* **PROBLEM STATEMENT**: Where a line below includes the word "controllers", copy that line.

(Source records)

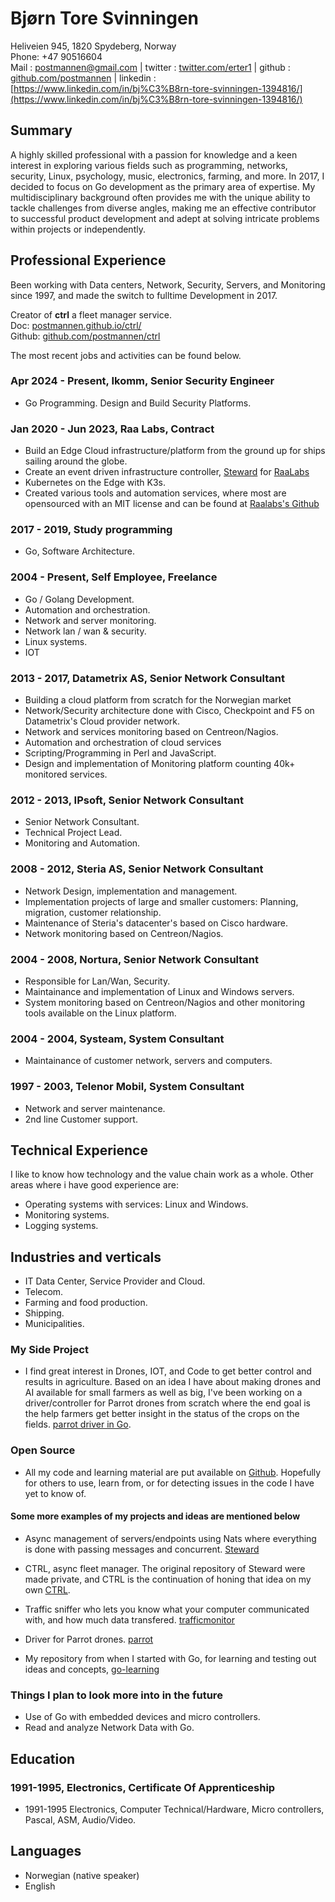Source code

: # Bjørn Tore Svinningen

Heliveien 945, 1820 Spydeberg, Norway  
Phone: +47 90516604  
Mail : postmannen@gmail.com | twitter : [twitter.com/erter1](https://twitter.com/erter1) | github : [github.com/postmannen](https://github.com/postmannen) | linkedin : [https://www.linkedin.com/in/bj%C3%B8rn-tore-svinningen-1394816/](https://www.linkedin.com/in/bj%C3%B8rn-tore-svinningen-1394816/)

## Summary

A highly skilled professional with a passion for knowledge and a keen interest in exploring various fields such as programming, networks, security, Linux, psychology, music, electronics, farming, and more. In 2017, I decided to focus on Go development as the primary area of expertise. My multidisciplinary background often provides me with the unique ability to tackle challenges from diverse angles, making me an effective contributor to successful product development and adept at solving intricate problems within projects or independently.

## Professional Experience

Been working with Data centers, Network, Security, Servers, and Monitoring since 1997, and made the switch to fulltime Development in 2017.

Creator of **ctrl** a fleet manager service.\
Doc: [postmannen.github.io/ctrl/](https://postmannen.github.io/ctrl/)\
Github: [github.com/postmannen/ctrl](https://github.com/postmannen/ctrl)

The most recent jobs and activities can be found below.

### Apr 2024 - Present, Ikomm, Senior Security Engineer

- Go Programming. Design and Build Security Platforms.

### Jan 2020 - Jun 2023, Raa Labs, Contract

- Build an Edge Cloud infrastructure/platform from the ground up for ships sailing around the globe.
- Create an event driven infrastructure controller, [Steward](https://github.com/postmannen/steward) for [RaaLabs](https://raalabs.com)
- Kubernetes on the Edge with K3s.
- Created various tools and automation services, where most are opensourced with an MIT license and can be found at [Raalabs's Github](https://github.com/raalabs)

### 2017 - 2019, Study programming

- Go, Software Architecture.

### 2004 - Present, Self Employee, Freelance

- Go / Golang Development.
- Automation and orchestration.
- Network and server monitoring.
- Network lan / wan & security.
- Linux systems.
- IOT

### 2013 - 2017, Datametrix AS, Senior Network Consultant

- Building a cloud platform from scratch for the Norwegian market
- Network/Security architecture done with Cisco, Checkpoint and F5 on Datametrix's Cloud provider network.
- Network and services monitoring based on Centreon/Nagios.
- Automation and orchestration of cloud services
- Scripting/Programming in Perl and JavaScript.
- Design and implementation of Monitoring platform counting 40k+ monitored services.

### 2012 - 2013, IPsoft, Senior Network Consultant

- Senior Network Consultant.
- Technical Project Lead.
- Monitoring and Automation.

### 2008 - 2012, Steria AS, Senior Network Consultant

- Network Design, implementation and management.
- Implementation projects of large and smaller customers: Planning, migration, customer relationship.
- Maintenance of Steria's datacenter's based on Cisco hardware.
- Network monitoring based on Centreon/Nagios.

### 2004 - 2008, Nortura, Senior Network Consultant

- Responsible for Lan/Wan, Security.
- Maintainance and implementation of Linux and Windows servers.
- System monitoring based on Centreon/Nagios and other monitoring tools available on the Linux platform.

### 2004 - 2004, Systeam, System Consultant

- Maintainance of customer network, servers and computers.

### 1997 - 2003, Telenor Mobil, System Consultant

- Network and server maintenance.
- 2nd line Customer support.

## Technical Experience

I like to know how technology and the value chain work as a whole.  Other areas where i have good experience are:

- Operating systems with services: Linux and Windows.
- Monitoring systems.
- Logging systems.

## Industries and verticals

- IT Data Center, Service Provider and Cloud.
- Telecom.
- Farming and food production.
- Shipping.
- Municipalities.

### My Side Project

- I find great interest in Drones, IOT, and Code to get better control and results in agriculture. Based on an idea I have about making drones and AI available for small farmers as well as big, I've been working on a driver/controller for Parrot drones from scratch where the end goal is the help farmers get better insight in the status of the crops on the fields. [parrot driver in Go](https://github.com/postmannen/parrot).

### Open Source

- All my code and learning material are put available on [Github](https://github.com/postmannen). Hopefully for others to use, learn from, or for detecting issues in the code I have yet to know of.

#### Some more examples of my projects and ideas are mentioned below

- Async management of servers/endpoints using Nats where everything is done with passing messages and concurrent. [Steward](https://github.com/postmannen/steward)

- CTRL, async fleet manager. The original repository of Steward were made private, and CTRL is the continuation of honing that idea on my own [CTRL](https://github.com/postmannen/ctrl).

- Traffic sniffer who lets you know what your computer communicated with, and how much data transfered. [trafficmonitor](https://github.com/RaaLabs/trafficmonitor)

- Driver for Parrot drones. [parrot](https://github.com/postmannen/parrot)

- My repository from when I started with Go, for learning and testing out ideas and concepts, [go-learning](https://github.com/postmannen/go-learning)

### Things I plan to look more into in the future

- Use of Go with embedded devices and micro controllers.
- Read and analyze Network Data with Go.

## Education

### 1991-1995, Electronics, Certificate Of Apprenticeship

- 1991-1995 Electronics, Computer Technical/Hardware, Micro controllers, Pascal, ASM, Audio/Video.

## Languages

- Norwegian (native speaker)
- English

* **TASK RESPONSE**:
- Use of Go with embedded devices and micro controllers.
- 1991-1995 Electronics, Computer Technical/Hardware, Micro controllers, Pascal, ASM, Audio/Video.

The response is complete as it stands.